*** Extracted data ***
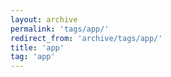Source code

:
 ```yaml
---
layout: archive
permalink: 'tags/app/'
redirect_from: 'archive/tags/app/'
title: 'app'
tag: 'app'
---
```

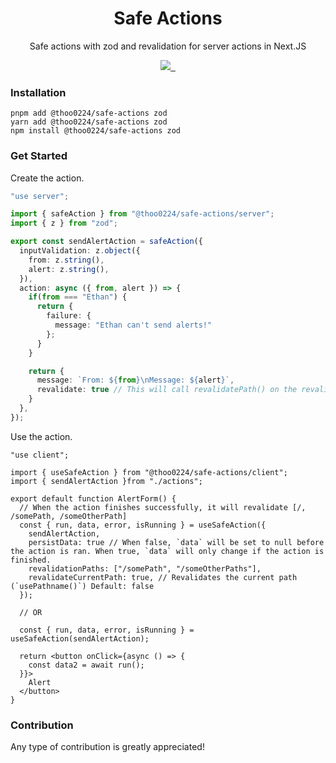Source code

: <div align="center">
  <h1>Safe Actions</h1>
  <p>Safe actions with zod and revalidation for server actions in Next.JS</p>

  <p align="center">
    <a aria-label="License" href="https://github.com/thoo0224/safe-actions">
      <img src="https://img.shields.io/npm/l/@thoo0224/safe-actions?color=blue">
    </a>
    <a aria-label="NPM version" href="https://www.npmjs.com/package/@thoo0224/safe-actions">
      <img alt="" src="https://img.shields.io/npm/v/@thoo0224/safe-actions?color=success">
    </a>
    <a aria-label="GH Stars" href="https://www.npmjs.com/package/@thoo0224/safe-actions">
      <img alt="" src="https://img.shields.io/github/stars/thoo0224/safe-actions?style=social">
    </a>
  </p>
</div>

### Installation

```console
pnpm add @thoo0224/safe-actions zod
yarn add @thoo0224/safe-actions zod
npm install @thoo0224/safe-actions zod
```

### Get Started

Create the action.

```ts
"use server";

import { safeAction } from "@thoo0224/safe-actions/server";
import { z } from "zod";

export const sendAlertAction = safeAction({
  inputValidation: z.object({
    from: z.string(),
    alert: z.string(),
  }),
  action: async ({ from, alert }) => {
    if(from === "Ethan") {
      return {
        failure: {
          message: "Ethan can't send alerts!"
        };
      }
    }

    return {
      message: `From: ${from}\nMessage: ${alert}`,
      revalidate: true // This will call revalidatePath() on the revalidation paths if they are provided in the useSafeAction hook.
    }
  },
});
```

Use the action.

```tsx
"use client";

import { useSafeAction } from "@thoo0224/safe-actions/client";
import { sendAlertAction }from "./actions";

export default function AlertForm() {
  // When the action finishes successfully, it will revalidate [/, /somePath, /someOtherPath]
  const { run, data, error, isRunning } = useSafeAction({
    sendAlertAction,
    persistData: true // When false, `data` will be set to null before the action is ran. When true, `data` will only change if the action is finished.
    revalidationPaths: ["/somePath", "/someOtherPaths"],
    revalidateCurrentPath: true, // Revalidates the current path (`usePathname()`) Default: false
  });

  // OR

  const { run, data, error, isRunning } = useSafeAction(sendAlertAction);

  return <button onClick={async () => {
    const data2 = await run();
  }}>
    Alert
  </button>
}
```

### Contribution

Any type of contribution is greatly appreciated!

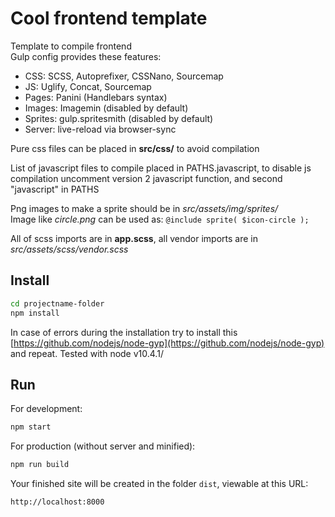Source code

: # Cool frontend template

Template to compile frontend  
Gulp config provides these features:

- CSS: SCSS, Autoprefixer, CSSNano, Sourcemap
- JS: Uglify, Concat, Sourcemap
- Pages: Panini (Handlebars syntax)
- Images: Imagemin (disabled by default)
- Sprites: gulp.spritesmith (disabled by default)
- Server: live-reload via browser-sync
 
Pure css  files can be placed in **src/css/** to avoid compilation

List of javascript files to compile placed in PATHS.javascript, to disable js compilation 
uncomment version 2 javascript function, and second "javascript" in PATHS


Png images to make a sprite should be in *src/assets/img/sprites/*  
Image like *circle.png* can be used as: `@include sprite( $icon-circle );` 
 
All of scss imports are in **app.scss**, all vendor imports are in *src/assets/scss/vendor.scss*  


## Install 

```bash
cd projectname-folder
npm install
```

In case of errors during the installation try to install this 
[https://github.com/nodejs/node-gyp](https://github.com/nodejs/node-gyp) 
and repeat. Tested with node v10.4.1/

## Run

For development:
```bash
npm start
```
For production (without server and minified):
```bash
npm run build
```
Your finished site will be created in the folder `dist`, viewable at this URL:

```
http://localhost:8000
```

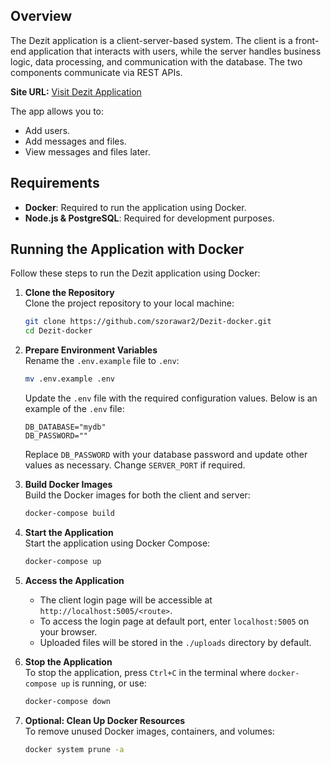## Overview

The Dezit application is a client-server-based system. The client is a front-end application that interacts with users, while the server handles business logic, data processing, and communication with the database. The two components communicate via REST APIs.

**Site URL:** [Visit Dezit Application](https://dezit.site)

The app allows you to:

- Add users.
- Add messages and files.
- View messages and files later.

## Requirements

- **Docker**: Required to run the application using Docker.
- **Node.js & PostgreSQL**: Required for development purposes.

## Running the Application with Docker

Follow these steps to run the Dezit application using Docker:

1. **Clone the Repository**  
   Clone the project repository to your local machine:

   ```bash
   git clone https://github.com/szorawar2/Dezit-docker.git
   cd Dezit-docker
   ```

2. **Prepare Environment Variables**  
   Rename the `.env.example` file to `.env`:

   ```bash
   mv .env.example .env
   ```

   Update the `.env` file with the required configuration values. Below is an example of the `.env` file:

   ```properties
   DB_DATABASE="mydb"
   DB_PASSWORD=""
   ```

   Replace `DB_PASSWORD` with your database password and update other values as necessary.
   Change `SERVER_PORT` if required.

3. **Build Docker Images**  
   Build the Docker images for both the client and server:

   ```bash
   docker-compose build
   ```

4. **Start the Application**  
   Start the application using Docker Compose:

   ```bash
   docker-compose up
   ```

5. **Access the Application**

   - The client login page will be accessible at `http://localhost:5005/<route>`.
   - To access the login page at default port, enter `localhost:5005` on your browser.
   - Uploaded files will be stored in the `./uploads` directory by default.

6. **Stop the Application**  
   To stop the application, press `Ctrl+C` in the terminal where `docker-compose up` is running, or use:

   ```bash
   docker-compose down
   ```

7. **Optional: Clean Up Docker Resources**  
   To remove unused Docker images, containers, and volumes:
   ```bash
   docker system prune -a
   ```
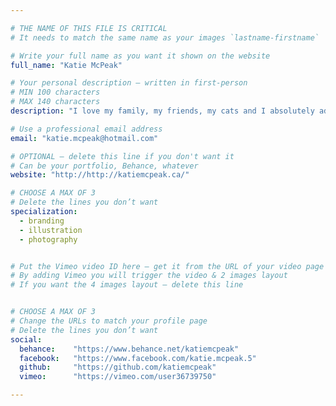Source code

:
 ```yaml
---

# THE NAME OF THIS FILE IS CRITICAL
# It needs to match the same name as your images `lastname-firstname`

# Write your full name as you want it shown on the website
full_name: "Katie McPeak"

# Your personal description — written in first-person
# MIN 100 characters
# MAX 140 characters
description: "I love my family, my friends, my cats and I absolutely adore travel, Photography, drawing, painting, and creating handmade jewelry."

# Use a professional email address
email: "katie.mcpeak@hotmail.com"

# OPTIONAL — delete this line if you don't want it
# Can be your portfolio, Behance, whatever
website: "http://http://katiemcpeak.ca/"

# CHOOSE A MAX OF 3
# Delete the lines you don’t want
specialization:
  - branding
  - illustration
  - photography


# Put the Vimeo video ID here — get it from the URL of your video page
# By adding Vimeo you will trigger the video & 2 images layout
# If you want the 4 images layout — delete this line


# CHOOSE A MAX OF 3
# Change the URLs to match your profile page
# Delete the lines you don’t want
social:
  behance:    "https://www.behance.net/katiemcpeak"
  facebook:   "https://www.facebook.com/katie.mcpeak.5"
  github:     "https://github.com/katiemcpeak"
  vimeo:      "https://vimeo.com/user36739750"

---
```

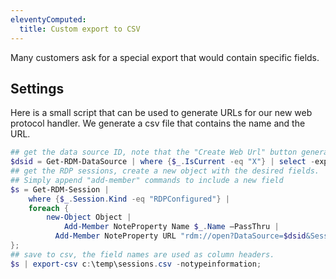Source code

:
 ```yaml
---
eleventyComputed:
  title: Custom export to CSV
---
```

Many customers ask for a special export that would contain specific fields. 

## Settings 

Here is a small script that can be used to generate URLs for our new web protocol handler. We generate a csv file that contains the name and the URL. 

```powershell
## get the data source ID, note that the "Create Web Url" button generates a different ID, but both are accepted 
$dsid = Get-RDM-DataSource | where {$_.IsCurrent -eq "X"} | select -expand "ID" 
## get the RDP sessions, create a new object with the desired fields. 
## Simply append "add-member" commands to include a new field 
$s = Get-RDM-Session | 
    where {$_.Session.Kind -eq "RDPConfigured"} | 
    foreach { 
        new-Object Object | 
            Add-Member NoteProperty Name $_.Name –PassThru | 
          Add-Member NoteProperty URL "rdm://open?DataSource=$dsid&Session=$($_.ID)" –PassThru 
}; 
## save to csv, the field names are used as column headers. 
$s | export-csv c:\temp\sessions.csv -notypeinformation; 
```
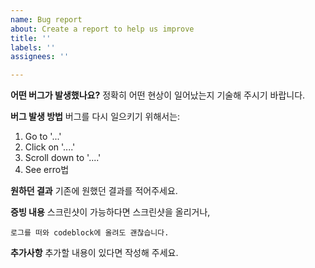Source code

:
 ```yaml
---
name: Bug report
about: Create a report to help us improve
title: ''
labels: ''
assignees: ''

---
```


**어떤 버그가 발생했나요?**
정확히 어떤 현상이 일어났는지 기술해 주시기 바랍니다.

**버그 발생 방법**
버그를 다시 일으키기 위해서는:
1. Go to '...'
2. Click on '....'
3. Scroll down to '....'
4. See erro법

**원하던 결과**
기존에 원했던 결과를 적어주세요.

**증빙 내용**
스크린샷이 가능하다면 스크린샷을 올리거나,
```
로그를 떠와 codeblock에 올려도 괜찮습니다.
```

**추가사항**
추가할 내용이 있다면 작성해 주세요.
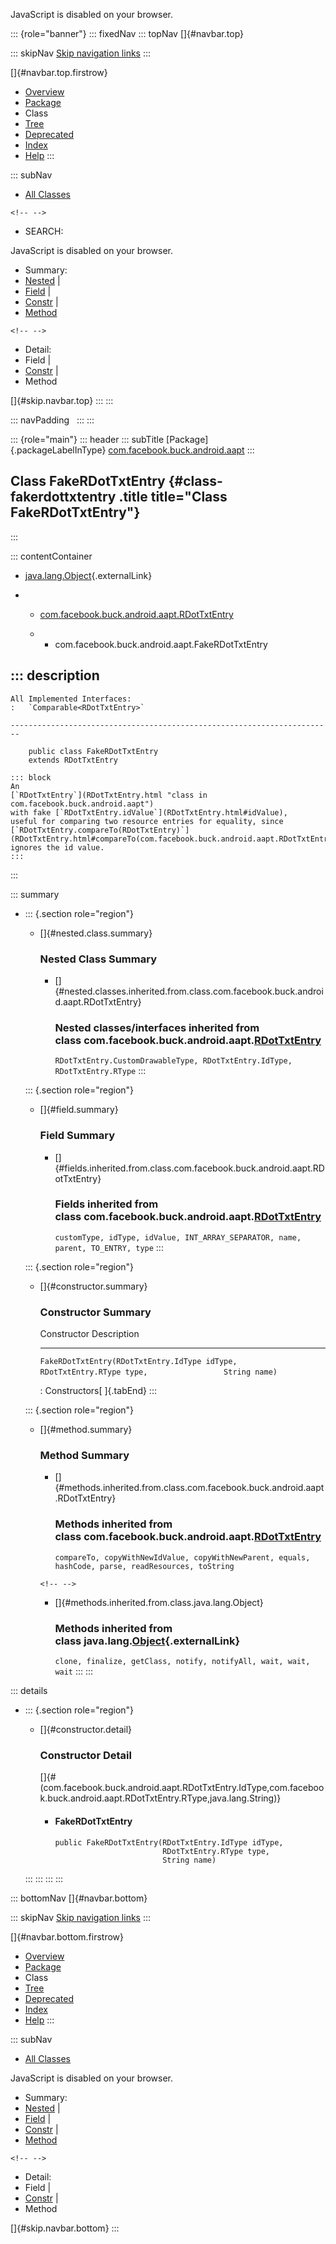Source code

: <div>

JavaScript is disabled on your browser.

</div>

::: {role="banner"}
::: fixedNav
::: topNav
[]{#navbar.top}

::: skipNav
[Skip navigation links](#skip.navbar.top "Skip navigation links")
:::

[]{#navbar.top.firstrow}

-   [Overview](../../../../../index.html)
-   [Package](package-summary.html)
-   Class
-   [Tree](package-tree.html)
-   [Deprecated](../../../../../deprecated-list.html)
-   [Index](../../../../../index-all.html)
-   [Help](../../../../../help-doc.html)
:::

::: subNav
-   [All Classes](../../../../../allclasses.html)

```{=html}
<!-- -->
```
-   SEARCH:

<div>

<div>

JavaScript is disabled on your browser.

</div>

</div>

<div>

-   Summary: 
-   [Nested](#nested.class.summary) \| 
-   [Field](#field.summary) \| 
-   [Constr](#constructor.summary) \| 
-   [Method](#method.summary)

```{=html}
<!-- -->
```
-   Detail: 
-   Field \| 
-   [Constr](#constructor.detail) \| 
-   Method

</div>

[]{#skip.navbar.top}
:::
:::

::: navPadding
 
:::
:::

::: {role="main"}
::: header
::: subTitle
[Package]{.packageLabelInType} [com.facebook.buck.android.aapt](package-summary.html)
:::

## Class FakeRDotTxtEntry {#class-fakerdottxtentry .title title="Class FakeRDotTxtEntry"}
:::

::: contentContainer
-   [java.lang.Object](http://docs.oracle.com/javase/7/docs/api/java/lang/Object.html?is-external=true "class or interface in java.lang"){.externalLink}

-   -   [com.facebook.buck.android.aapt.RDotTxtEntry](RDotTxtEntry.html "class in com.facebook.buck.android.aapt")

    -   -   com.facebook.buck.android.aapt.FakeRDotTxtEntry

::: description
-   

    All Implemented Interfaces:
    :   `Comparable<RDotTxtEntry>`

    ------------------------------------------------------------------------

        public class FakeRDotTxtEntry
        extends RDotTxtEntry

    ::: block
    An
    [`RDotTxtEntry`](RDotTxtEntry.html "class in com.facebook.buck.android.aapt")
    with fake [`RDotTxtEntry.idValue`](RDotTxtEntry.html#idValue),
    useful for comparing two resource entries for equality, since
    [`RDotTxtEntry.compareTo(RDotTxtEntry)`](RDotTxtEntry.html#compareTo(com.facebook.buck.android.aapt.RDotTxtEntry))
    ignores the id value.
    :::
:::

::: summary
-   ::: {.section role="region"}
    -   []{#nested.class.summary}

        ### Nested Class Summary

        -   []{#nested.classes.inherited.from.class.com.facebook.buck.android.aapt.RDotTxtEntry}

            ### Nested classes/interfaces inherited from class com.facebook.buck.android.aapt.[RDotTxtEntry](RDotTxtEntry.html "class in com.facebook.buck.android.aapt")

            `RDotTxtEntry.CustomDrawableType, RDotTxtEntry.IdType, RDotTxtEntry.RType`
    :::

    ::: {.section role="region"}
    -   []{#field.summary}

        ### Field Summary

        -   []{#fields.inherited.from.class.com.facebook.buck.android.aapt.RDotTxtEntry}

            ### Fields inherited from class com.facebook.buck.android.aapt.[RDotTxtEntry](RDotTxtEntry.html "class in com.facebook.buck.android.aapt")

            `customType, idType, idValue, INT_ARRAY_SEPARATOR, name, parent, TO_ENTRY, type`
    :::

    ::: {.section role="region"}
    -   []{#constructor.summary}

        ### Constructor Summary

          Constructor                                                                                                            Description
          ---------------------------------------------------------------------------------------------------------------------- -------------
          `FakeRDotTxtEntry​(RDotTxtEntry.IdType idType,                 RDotTxtEntry.RType type,                 String name)`    

          : Constructors[ ]{.tabEnd}
    :::

    ::: {.section role="region"}
    -   []{#method.summary}

        ### Method Summary

        -   []{#methods.inherited.from.class.com.facebook.buck.android.aapt.RDotTxtEntry}

            ### Methods inherited from class com.facebook.buck.android.aapt.[RDotTxtEntry](RDotTxtEntry.html "class in com.facebook.buck.android.aapt")

            `compareTo, copyWithNewIdValue, copyWithNewParent, equals, hashCode, parse, readResources, toString`

        ```{=html}
        <!-- -->
        ```
        -   []{#methods.inherited.from.class.java.lang.Object}

            ### Methods inherited from class java.lang.[Object](http://docs.oracle.com/javase/7/docs/api/java/lang/Object.html?is-external=true "class or interface in java.lang"){.externalLink}

            `clone, finalize, getClass, notify, notifyAll, wait, wait, wait`
    :::
:::

::: details
-   ::: {.section role="region"}
    -   []{#constructor.detail}

        ### Constructor Detail

        []{#<init>(com.facebook.buck.android.aapt.RDotTxtEntry.IdType,com.facebook.buck.android.aapt.RDotTxtEntry.RType,java.lang.String)}

        -   #### FakeRDotTxtEntry

                public FakeRDotTxtEntry​(RDotTxtEntry.IdType idType,
                                        RDotTxtEntry.RType type,
                                        String name)
    :::
:::
:::
:::

::: bottomNav
[]{#navbar.bottom}

::: skipNav
[Skip navigation links](#skip.navbar.bottom "Skip navigation links")
:::

[]{#navbar.bottom.firstrow}

-   [Overview](../../../../../index.html)
-   [Package](package-summary.html)
-   Class
-   [Tree](package-tree.html)
-   [Deprecated](../../../../../deprecated-list.html)
-   [Index](../../../../../index-all.html)
-   [Help](../../../../../help-doc.html)
:::

::: subNav
-   [All Classes](../../../../../allclasses.html)

<div>

<div>

JavaScript is disabled on your browser.

</div>

</div>

<div>

-   Summary: 
-   [Nested](#nested.class.summary) \| 
-   [Field](#field.summary) \| 
-   [Constr](#constructor.summary) \| 
-   [Method](#method.summary)

```{=html}
<!-- -->
```
-   Detail: 
-   Field \| 
-   [Constr](#constructor.detail) \| 
-   Method

</div>

[]{#skip.navbar.bottom}
:::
***
## Work task
From the data above, copy each line where the string "npmjs" appears.

## Solution
    <a aria-label="NPM version" href="https://www.npmjs.com/package/@thoo0224/safe-actions">
    <a aria-label="GH Stars" href="https://www.npmjs.com/package/@thoo0224/safe-actions">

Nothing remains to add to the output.